GAIL commissions Rs 4,500 cr Dabhol-Bengaluru gas pipeline

The 1,000-km pipeline will feed industries at Belgaum, Dharwad, Gadag, Bellary, Davanagere, Chitradurga, Tumkuyr, Ramanagaram & Bengaluru

Press Trust of India Bangalore
Last Updated : Feb 18 2013 | 3:51 PM IST
State-owned gas utility GAIL India Ltd today commissioned a Rs 4,500 crore pipeline carrying gas from the just operationalised Dabhol LNG terminal into Bengaluru that promises to change the energy landscape of the region.

The 1,000-km pipeline will feed industries at Belgaum, Dharwad, Gadag, Bellary, Davanagere, Chitradurga, Tumkuyr, Ramanagaram and Bengaluru which have till now been using costlier and polluting liquid fuels like naphtha and diesel as feedstock.

"With gas coming in, the devil of pollution will disappear from the City of Gardens," Oil Minister M Veerappa Moily said after inaugurating the pipeline.

Gas will help the state power generation utility save Rs 800 crore annually by reducing cost, improving efficiency and drastically cutting down pollution caused by using liquid fuels.

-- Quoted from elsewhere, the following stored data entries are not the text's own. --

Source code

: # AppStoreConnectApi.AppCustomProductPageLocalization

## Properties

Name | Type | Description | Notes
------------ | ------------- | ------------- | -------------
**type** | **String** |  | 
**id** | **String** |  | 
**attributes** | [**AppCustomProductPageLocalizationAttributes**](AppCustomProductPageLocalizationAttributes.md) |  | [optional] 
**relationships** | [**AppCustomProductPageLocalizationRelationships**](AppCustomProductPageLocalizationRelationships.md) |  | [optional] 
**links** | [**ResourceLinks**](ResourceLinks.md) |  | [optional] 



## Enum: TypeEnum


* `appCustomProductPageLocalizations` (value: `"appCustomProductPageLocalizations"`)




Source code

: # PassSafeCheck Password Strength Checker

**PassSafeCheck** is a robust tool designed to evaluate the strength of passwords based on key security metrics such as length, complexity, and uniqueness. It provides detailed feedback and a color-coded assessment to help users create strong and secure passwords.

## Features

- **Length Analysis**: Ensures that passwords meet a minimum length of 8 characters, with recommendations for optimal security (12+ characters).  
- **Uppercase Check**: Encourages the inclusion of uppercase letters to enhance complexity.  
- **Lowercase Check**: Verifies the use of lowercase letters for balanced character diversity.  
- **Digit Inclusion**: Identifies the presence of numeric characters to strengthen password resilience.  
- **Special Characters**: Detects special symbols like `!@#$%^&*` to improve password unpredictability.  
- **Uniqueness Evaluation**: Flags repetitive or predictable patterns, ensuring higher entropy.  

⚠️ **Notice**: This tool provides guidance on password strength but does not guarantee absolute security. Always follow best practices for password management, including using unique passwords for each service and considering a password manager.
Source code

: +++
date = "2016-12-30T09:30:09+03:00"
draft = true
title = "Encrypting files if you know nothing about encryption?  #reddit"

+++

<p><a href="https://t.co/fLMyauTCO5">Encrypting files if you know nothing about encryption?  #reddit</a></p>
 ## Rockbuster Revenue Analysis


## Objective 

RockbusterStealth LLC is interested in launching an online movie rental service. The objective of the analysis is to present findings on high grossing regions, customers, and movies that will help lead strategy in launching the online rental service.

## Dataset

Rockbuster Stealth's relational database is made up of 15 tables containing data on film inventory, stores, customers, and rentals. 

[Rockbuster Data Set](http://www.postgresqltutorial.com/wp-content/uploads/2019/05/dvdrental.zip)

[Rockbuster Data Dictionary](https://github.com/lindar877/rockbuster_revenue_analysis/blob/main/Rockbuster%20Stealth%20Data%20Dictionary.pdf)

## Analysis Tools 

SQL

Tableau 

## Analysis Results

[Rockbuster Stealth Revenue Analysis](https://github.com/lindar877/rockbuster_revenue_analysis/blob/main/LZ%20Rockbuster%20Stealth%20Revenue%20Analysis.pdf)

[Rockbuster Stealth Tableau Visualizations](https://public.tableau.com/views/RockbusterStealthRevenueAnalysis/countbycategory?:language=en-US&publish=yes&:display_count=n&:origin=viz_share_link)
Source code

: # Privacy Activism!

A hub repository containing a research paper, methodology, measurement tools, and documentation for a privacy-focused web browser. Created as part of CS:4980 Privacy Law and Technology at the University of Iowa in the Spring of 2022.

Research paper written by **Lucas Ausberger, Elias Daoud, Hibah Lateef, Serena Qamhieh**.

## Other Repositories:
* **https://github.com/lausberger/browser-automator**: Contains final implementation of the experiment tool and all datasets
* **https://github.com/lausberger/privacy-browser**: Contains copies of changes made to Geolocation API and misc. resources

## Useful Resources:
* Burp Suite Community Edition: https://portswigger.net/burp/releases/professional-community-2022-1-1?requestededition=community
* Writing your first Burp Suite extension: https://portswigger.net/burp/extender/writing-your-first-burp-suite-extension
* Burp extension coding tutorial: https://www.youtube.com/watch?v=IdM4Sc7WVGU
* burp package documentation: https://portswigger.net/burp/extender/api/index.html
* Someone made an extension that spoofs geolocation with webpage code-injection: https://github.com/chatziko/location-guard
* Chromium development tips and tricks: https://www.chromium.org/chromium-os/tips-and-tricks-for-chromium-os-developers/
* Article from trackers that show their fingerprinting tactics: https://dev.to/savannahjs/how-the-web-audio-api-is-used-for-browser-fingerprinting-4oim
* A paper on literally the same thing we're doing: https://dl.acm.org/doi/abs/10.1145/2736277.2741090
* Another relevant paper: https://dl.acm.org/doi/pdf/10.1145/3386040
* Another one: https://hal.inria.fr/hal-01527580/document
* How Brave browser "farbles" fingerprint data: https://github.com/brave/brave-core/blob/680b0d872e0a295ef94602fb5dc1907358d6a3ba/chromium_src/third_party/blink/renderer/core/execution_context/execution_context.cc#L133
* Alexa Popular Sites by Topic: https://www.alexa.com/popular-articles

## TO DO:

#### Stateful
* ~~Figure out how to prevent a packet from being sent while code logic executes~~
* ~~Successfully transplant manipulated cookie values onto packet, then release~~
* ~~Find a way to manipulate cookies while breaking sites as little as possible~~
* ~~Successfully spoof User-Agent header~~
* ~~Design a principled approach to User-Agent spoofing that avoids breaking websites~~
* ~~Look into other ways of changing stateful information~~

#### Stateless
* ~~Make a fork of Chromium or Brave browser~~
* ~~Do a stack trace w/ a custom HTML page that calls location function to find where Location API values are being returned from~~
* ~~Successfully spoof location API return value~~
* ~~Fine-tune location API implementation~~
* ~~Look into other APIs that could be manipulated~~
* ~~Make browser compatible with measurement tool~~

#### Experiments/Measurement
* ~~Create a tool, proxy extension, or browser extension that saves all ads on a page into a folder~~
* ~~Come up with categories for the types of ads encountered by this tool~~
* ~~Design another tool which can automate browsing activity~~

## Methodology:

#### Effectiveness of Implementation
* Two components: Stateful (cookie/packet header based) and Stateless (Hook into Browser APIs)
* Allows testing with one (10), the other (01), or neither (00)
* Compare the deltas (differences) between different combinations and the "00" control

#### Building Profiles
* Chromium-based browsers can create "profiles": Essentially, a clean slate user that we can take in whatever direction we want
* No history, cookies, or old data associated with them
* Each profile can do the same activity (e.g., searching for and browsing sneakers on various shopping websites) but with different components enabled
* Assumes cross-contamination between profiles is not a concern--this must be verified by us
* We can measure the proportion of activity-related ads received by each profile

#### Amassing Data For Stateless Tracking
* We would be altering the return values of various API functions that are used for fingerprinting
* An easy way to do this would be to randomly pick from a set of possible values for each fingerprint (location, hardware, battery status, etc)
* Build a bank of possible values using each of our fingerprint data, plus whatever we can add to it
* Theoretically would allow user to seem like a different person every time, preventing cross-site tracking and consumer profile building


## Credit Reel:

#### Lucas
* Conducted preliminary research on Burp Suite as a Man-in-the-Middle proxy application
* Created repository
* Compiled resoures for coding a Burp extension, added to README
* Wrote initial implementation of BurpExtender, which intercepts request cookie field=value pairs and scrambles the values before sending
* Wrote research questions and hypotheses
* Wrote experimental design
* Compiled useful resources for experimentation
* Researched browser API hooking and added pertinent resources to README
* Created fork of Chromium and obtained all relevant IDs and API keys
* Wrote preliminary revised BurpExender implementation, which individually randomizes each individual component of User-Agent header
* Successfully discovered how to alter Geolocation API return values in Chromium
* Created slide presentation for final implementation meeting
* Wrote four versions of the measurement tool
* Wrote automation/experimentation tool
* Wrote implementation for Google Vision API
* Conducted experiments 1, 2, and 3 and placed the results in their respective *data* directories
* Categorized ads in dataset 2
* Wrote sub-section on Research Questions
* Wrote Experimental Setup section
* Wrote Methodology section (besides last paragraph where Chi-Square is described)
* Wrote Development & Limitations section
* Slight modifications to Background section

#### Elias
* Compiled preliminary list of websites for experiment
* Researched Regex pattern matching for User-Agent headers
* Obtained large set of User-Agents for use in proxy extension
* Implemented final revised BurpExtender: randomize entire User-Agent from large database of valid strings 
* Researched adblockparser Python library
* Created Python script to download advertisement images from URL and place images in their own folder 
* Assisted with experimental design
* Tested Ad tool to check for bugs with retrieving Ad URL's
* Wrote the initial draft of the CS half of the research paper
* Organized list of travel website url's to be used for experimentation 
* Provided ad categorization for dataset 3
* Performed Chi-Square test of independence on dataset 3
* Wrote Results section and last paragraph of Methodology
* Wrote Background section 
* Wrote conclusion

The pipeline, he said, will be extended to Mangalore this year and further to Kochi in Kerala by end of next year.

Gas in its liquid form, or liquefied natural gas (LNG), imported at the just commissioned Dabhol terminal in Maharasthra would fire industries in Karnataka. GAIL commenced supply of gas through the line to its first customer Toyota Kirloskar Auto Parts Pvt Ltd.

The Dabhol-Bengaluru pipeline has a capacity to carry 16 million standard cubic meters of gas per day, he said, adding 73-km of line have been laid in Bengaluru city that would help in beginning CNG supplies to automobiles as well as piped cooking gas to households.

"We will work to give GAIL the licence for operating city gas in Bengaluru and may be in two months, we will see the first CNG station in the city," he said.

GAIL also signed an agreement to supply 0.6 million tonnes of LNG to Karnataka Power Corp Ltd's proposed 1,400 MW Bidadi power plant.

KPCL Managing Director M R Kamble said the first phase of 750 MW would now be built in next two to two-and-half years at an estimated cost of Rs 2,800 crore. 170 acres of land for the project has already been acquired and all clearances obtained.

Also, there is possibility of the 350 MW Yelahanka power plant switching over from diesel to gas to save cost, he said. Together with 1,400 MW Bidadi power plants, Bengaluru would have 1,750 MW of generation capacity against a demand of 1,500 MW.

GAIL Chairman and Managing Director B C Tripathi said the company had imported two shiploads of LNG at Dabhol and a third would be imported in next week to 10 days.

The firm is planning a massive expansion of its 10,000 km of pipeline network with 3,000 km of lines under execution and another 2,000 km on drawing board, which would take up the transmission capacity to 350-400 million standard cubic meters per day.

Gas, he said, would help power generation utilities save Rs 700 to 800 crore in fuel cost.